** Opening RECORDS FOR THE EXERCISE block **
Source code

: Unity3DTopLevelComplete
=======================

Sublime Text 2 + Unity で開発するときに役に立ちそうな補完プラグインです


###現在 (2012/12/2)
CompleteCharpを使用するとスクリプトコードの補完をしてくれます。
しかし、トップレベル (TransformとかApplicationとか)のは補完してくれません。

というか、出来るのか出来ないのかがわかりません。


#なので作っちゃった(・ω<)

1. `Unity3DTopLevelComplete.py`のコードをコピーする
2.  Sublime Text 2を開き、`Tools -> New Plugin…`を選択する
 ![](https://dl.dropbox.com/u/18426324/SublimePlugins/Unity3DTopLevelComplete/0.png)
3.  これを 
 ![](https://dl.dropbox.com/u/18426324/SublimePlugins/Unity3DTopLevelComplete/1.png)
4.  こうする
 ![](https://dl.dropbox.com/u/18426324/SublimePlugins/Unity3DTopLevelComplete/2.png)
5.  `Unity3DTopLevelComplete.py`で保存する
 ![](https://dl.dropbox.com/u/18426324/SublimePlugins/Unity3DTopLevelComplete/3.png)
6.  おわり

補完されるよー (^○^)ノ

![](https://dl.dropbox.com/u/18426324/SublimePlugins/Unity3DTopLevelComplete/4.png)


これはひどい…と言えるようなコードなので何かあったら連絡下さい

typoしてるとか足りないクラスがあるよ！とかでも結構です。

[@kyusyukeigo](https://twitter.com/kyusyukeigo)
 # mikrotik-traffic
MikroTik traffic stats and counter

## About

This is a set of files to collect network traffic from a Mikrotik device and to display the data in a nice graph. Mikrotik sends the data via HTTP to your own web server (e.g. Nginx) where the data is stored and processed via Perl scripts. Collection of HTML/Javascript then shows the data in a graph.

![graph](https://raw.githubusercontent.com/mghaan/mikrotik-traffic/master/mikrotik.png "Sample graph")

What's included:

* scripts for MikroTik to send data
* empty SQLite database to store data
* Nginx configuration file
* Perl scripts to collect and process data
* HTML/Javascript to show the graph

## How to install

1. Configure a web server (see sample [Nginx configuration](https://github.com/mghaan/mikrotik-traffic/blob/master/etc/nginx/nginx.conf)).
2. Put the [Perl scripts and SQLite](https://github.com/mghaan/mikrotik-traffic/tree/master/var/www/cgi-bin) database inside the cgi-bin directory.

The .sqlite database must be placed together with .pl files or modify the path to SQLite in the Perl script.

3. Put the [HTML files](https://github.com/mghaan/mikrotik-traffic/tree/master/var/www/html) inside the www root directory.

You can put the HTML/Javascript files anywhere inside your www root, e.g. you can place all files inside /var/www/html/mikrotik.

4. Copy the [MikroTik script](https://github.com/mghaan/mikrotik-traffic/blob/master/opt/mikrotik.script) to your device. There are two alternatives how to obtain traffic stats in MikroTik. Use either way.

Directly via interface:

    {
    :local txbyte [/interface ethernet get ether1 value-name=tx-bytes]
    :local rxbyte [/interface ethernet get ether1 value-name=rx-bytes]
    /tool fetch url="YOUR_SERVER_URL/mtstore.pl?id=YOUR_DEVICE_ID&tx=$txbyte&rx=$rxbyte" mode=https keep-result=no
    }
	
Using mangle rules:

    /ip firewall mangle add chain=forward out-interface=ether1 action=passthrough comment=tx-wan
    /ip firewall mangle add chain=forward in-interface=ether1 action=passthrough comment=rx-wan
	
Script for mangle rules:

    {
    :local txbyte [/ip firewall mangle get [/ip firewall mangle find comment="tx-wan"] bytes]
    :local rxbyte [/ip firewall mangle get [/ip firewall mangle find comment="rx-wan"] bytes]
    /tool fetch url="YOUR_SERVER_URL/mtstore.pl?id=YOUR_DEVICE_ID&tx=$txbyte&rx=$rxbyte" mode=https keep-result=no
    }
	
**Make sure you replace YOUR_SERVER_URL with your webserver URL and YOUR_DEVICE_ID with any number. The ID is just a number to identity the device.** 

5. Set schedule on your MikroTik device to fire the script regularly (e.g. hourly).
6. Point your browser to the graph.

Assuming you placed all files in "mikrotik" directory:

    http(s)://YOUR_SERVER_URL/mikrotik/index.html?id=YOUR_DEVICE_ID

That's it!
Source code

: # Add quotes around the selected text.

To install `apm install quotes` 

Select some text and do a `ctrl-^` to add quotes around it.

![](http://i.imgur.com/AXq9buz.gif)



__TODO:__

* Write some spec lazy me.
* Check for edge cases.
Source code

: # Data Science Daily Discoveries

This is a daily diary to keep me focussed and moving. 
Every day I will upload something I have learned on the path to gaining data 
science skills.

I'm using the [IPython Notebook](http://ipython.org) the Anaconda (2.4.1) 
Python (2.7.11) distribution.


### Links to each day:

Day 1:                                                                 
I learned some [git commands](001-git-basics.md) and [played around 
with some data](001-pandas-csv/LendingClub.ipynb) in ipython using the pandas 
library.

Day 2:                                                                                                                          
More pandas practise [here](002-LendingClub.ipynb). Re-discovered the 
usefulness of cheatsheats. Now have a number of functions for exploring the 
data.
** Closing RECORDS FOR THE EXERCISE block **
## TASK DETAILS
Every record, start to finish: reproduce it word for word.

## FINISHED EXERCISE
Source code

: Unity3DTopLevelComplete
=======================

Sublime Text 2 + Unity で開発するときに役に立ちそうな補完プラグインです


###現在 (2012/12/2)
CompleteCharpを使用するとスクリプトコードの補完をしてくれます。
しかし、トップレベル (TransformとかApplicationとか)のは補完してくれません。

というか、出来るのか出来ないのかがわかりません。


#なので作っちゃった(・ω<)

1. `Unity3DTopLevelComplete.py`のコードをコピーする
2.  Sublime Text 2を開き、`Tools -> New Plugin…`を選択する
 ![](https://dl.dropbox.com/u/18426324/SublimePlugins/Unity3DTopLevelComplete/0.png)
3.  これを 
 ![](https://dl.dropbox.com/u/18426324/SublimePlugins/Unity3DTopLevelComplete/1.png)
4.  こうする
 ![](https://dl.dropbox.com/u/18426324/SublimePlugins/Unity3DTopLevelComplete/2.png)
5.  `Unity3DTopLevelComplete.py`で保存する
 ![](https://dl.dropbox.com/u/18426324/SublimePlugins/Unity3DTopLevelComplete/3.png)
6.  おわり

補完されるよー (^○^)ノ

![](https://dl.dropbox.com/u/18426324/SublimePlugins/Unity3DTopLevelComplete/4.png)


これはひどい…と言えるようなコードなので何かあったら連絡下さい

typoしてるとか足りないクラスがあるよ！とかでも結構です。

[@kyusyukeigo](https://twitter.com/kyusyukeigo)
 # mikrotik-traffic
MikroTik traffic stats and counter

## About

This is a set of files to collect network traffic from a Mikrotik device and to display the data in a nice graph. Mikrotik sends the data via HTTP to your own web server (e.g. Nginx) where the data is stored and processed via Perl scripts. Collection of HTML/Javascript then shows the data in a graph.

![graph](https://raw.githubusercontent.com/mghaan/mikrotik-traffic/master/mikrotik.png "Sample graph")

What's included:

* scripts for MikroTik to send data
* empty SQLite database to store data
* Nginx configuration file
* Perl scripts to collect and process data
* HTML/Javascript to show the graph

## How to install

1. Configure a web server (see sample [Nginx configuration](https://github.com/mghaan/mikrotik-traffic/blob/master/etc/nginx/nginx.conf)).
2. Put the [Perl scripts and SQLite](https://github.com/mghaan/mikrotik-traffic/tree/master/var/www/cgi-bin) database inside the cgi-bin directory.

The .sqlite database must be placed together with .pl files or modify the path to SQLite in the Perl script.

3. Put the [HTML files](https://github.com/mghaan/mikrotik-traffic/tree/master/var/www/html) inside the www root directory.

You can put the HTML/Javascript files anywhere inside your www root, e.g. you can place all files inside /var/www/html/mikrotik.

4. Copy the [MikroTik script](https://github.com/mghaan/mikrotik-traffic/blob/master/opt/mikrotik.script) to your device. There are two alternatives how to obtain traffic stats in MikroTik. Use either way.

Directly via interface:

    {
    :local txbyte [/interface ethernet get ether1 value-name=tx-bytes]
    :local rxbyte [/interface ethernet get ether1 value-name=rx-bytes]
    /tool fetch url="YOUR_SERVER_URL/mtstore.pl?id=YOUR_DEVICE_ID&tx=$txbyte&rx=$rxbyte" mode=https keep-result=no
    }
	
Using mangle rules:

    /ip firewall mangle add chain=forward out-interface=ether1 action=passthrough comment=tx-wan
    /ip firewall mangle add chain=forward in-interface=ether1 action=passthrough comment=rx-wan
	
Script for mangle rules:

    {
    :local txbyte [/ip firewall mangle get [/ip firewall mangle find comment="tx-wan"] bytes]
    :local rxbyte [/ip firewall mangle get [/ip firewall mangle find comment="rx-wan"] bytes]
    /tool fetch url="YOUR_SERVER_URL/mtstore.pl?id=YOUR_DEVICE_ID&tx=$txbyte&rx=$rxbyte" mode=https keep-result=no
    }
	
**Make sure you replace YOUR_SERVER_URL with your webserver URL and YOUR_DEVICE_ID with any number. The ID is just a number to identity the device.** 

5. Set schedule on your MikroTik device to fire the script regularly (e.g. hourly).
6. Point your browser to the graph.

Assuming you placed all files in "mikrotik" directory:

    http(s)://YOUR_SERVER_URL/mikrotik/index.html?id=YOUR_DEVICE_ID

That's it!
Source code

: # Add quotes around the selected text.

To install `apm install quotes` 

Select some text and do a `ctrl-^` to add quotes around it.

![](http://i.imgur.com/AXq9buz.gif)



__TODO:__

* Write some spec lazy me.
* Check for edge cases.
Source code

: # Data Science Daily Discoveries

This is a daily diary to keep me focussed and moving. 
Every day I will upload something I have learned on the path to gaining data 
science skills.

I'm using the [IPython Notebook](http://ipython.org) the Anaconda (2.4.1) 
Python (2.7.11) distribution.


### Links to each day:

Day 1:                                                                 
I learned some [git commands](001-git-basics.md) and [played around 
with some data](001-pandas-csv/LendingClub.ipynb) in ipython using the pandas 
library.

Day 2:                                                                                                                          
More pandas practise [here](002-LendingClub.ipynb). Re-discovered the 
usefulness of cheatsheats. Now have a number of functions for exploring the 
data.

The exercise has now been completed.